Will put here tomorrow if catch does not beat me to it.

catch’s picture

Status: Active » Needs review
FileSize
2.42 KB

Here it is.

Fabianx’s picture

Status: Needs review » Reviewed & tested by the community

Back to RTBC (based on my original review)

Status: Reviewed & tested by the community » Needs work

The last submitted patch, 5: 356399_menu_rebuild-44.patch, failed testing.

Fabianx’s picture

Status: Needs work » Reviewed & tested by the community

Fabianx’s picture

Issue summary: View changes
David_Rothstein’s picture

Status: Reviewed & tested by the community » Fixed

OK, so the other issue basically fixed this in Drupal 8 in a totally different way, and this is just the Drupal 7 version.

The patch makes sense. I'm slightly scared of the part where menu_rebuild() calls itself, but I guess it's only in the context of failing to get a lock and waiting a long time anyway, so hopefully it's all OK.

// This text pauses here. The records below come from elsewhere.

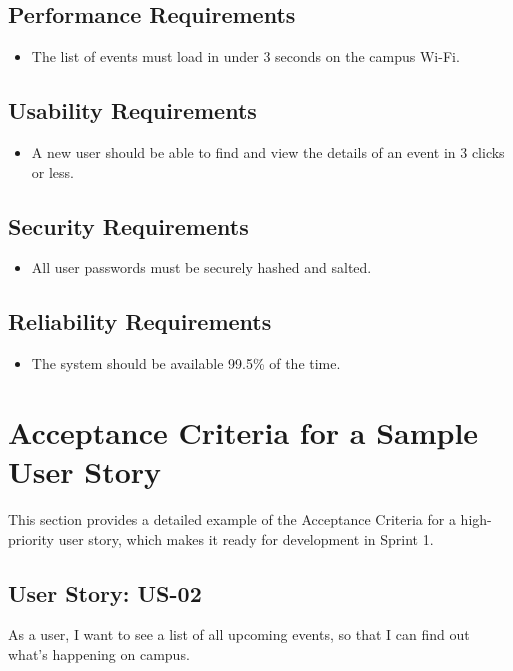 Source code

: \documentclass[11pt, a4paper]{article}
\begin{document}
\subsection{Performance Requirements}
\begin{itemize}
    \item The list of events must load in under 3 seconds on the campus Wi-Fi.
\end{itemize}

\subsection{Usability Requirements}
\begin{itemize}
    \item A new user should be able to find and view the details of an event in 3 clicks or less.
\end{itemize}

\subsection{Security Requirements}
\begin{itemize}
    \item All user passwords must be securely hashed and salted.
\end{itemize}
    
\subsection{Reliability Requirements}
\begin{itemize}
    \item The system should be available 99.5\% of the time.
\end{itemize}

\appendix
\newpage

\section{Acceptance Criteria for a Sample User Story}
This section provides a detailed example of the Acceptance Criteria for a high-priority user story, which makes it ready for development in Sprint 1.

\subsection*{User Story: US-02}
As a user, I want to see a list of all upcoming events, so that I can find out what's happening on campus.
\end{document}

Committed to 7.x - thanks!

I fixed a couple small issues with the code comments on commit:

--- a/includes/menu.inc
+++ b/includes/menu.inc
@@ -2733,9 +2733,9 @@ function menu_rebuild() {
 
     if (_menu_check_rebuild()) {
       // If we get here and menu_masks was not set, then it is possible a menu
-      // being reloaded, or that the process rebuilding the menu was unable to
-      // complete successfully. A missing menu_masks variable could result in a
-      // 404, so re-run the function.
+      // is being reloaded, or that the process rebuilding the menu was unable
+      // to complete successfully. A missing menu_masks variable could result
+      // in a 404, so re-run the function.
       return menu_rebuild();
     }
     return FALSE;
@@ -2762,7 +2762,7 @@ function menu_rebuild() {
     $transaction->rollback();
     watchdog_exception('menu', $e);
   }
-  // Explicitly commit the transaction now, this ensures that the database
+  // Explicitly commit the transaction now; this ensures that the database
   // operations during the menu rebuild are committed before the lock is made
   // available again, since locks may not always reside in the same database
   // connection. The lock is acquired outside of the transaction so should also

  • David_Rothstein committed 860c060 on 7.x
    Issue #2425259 by catch, sidharrell, nlisgo, Josh Waihi, Fabianx, Berdir...

Status: Fixed » Closed (fixed)

Automatically closed - issue fixed for 2 weeks with no activity.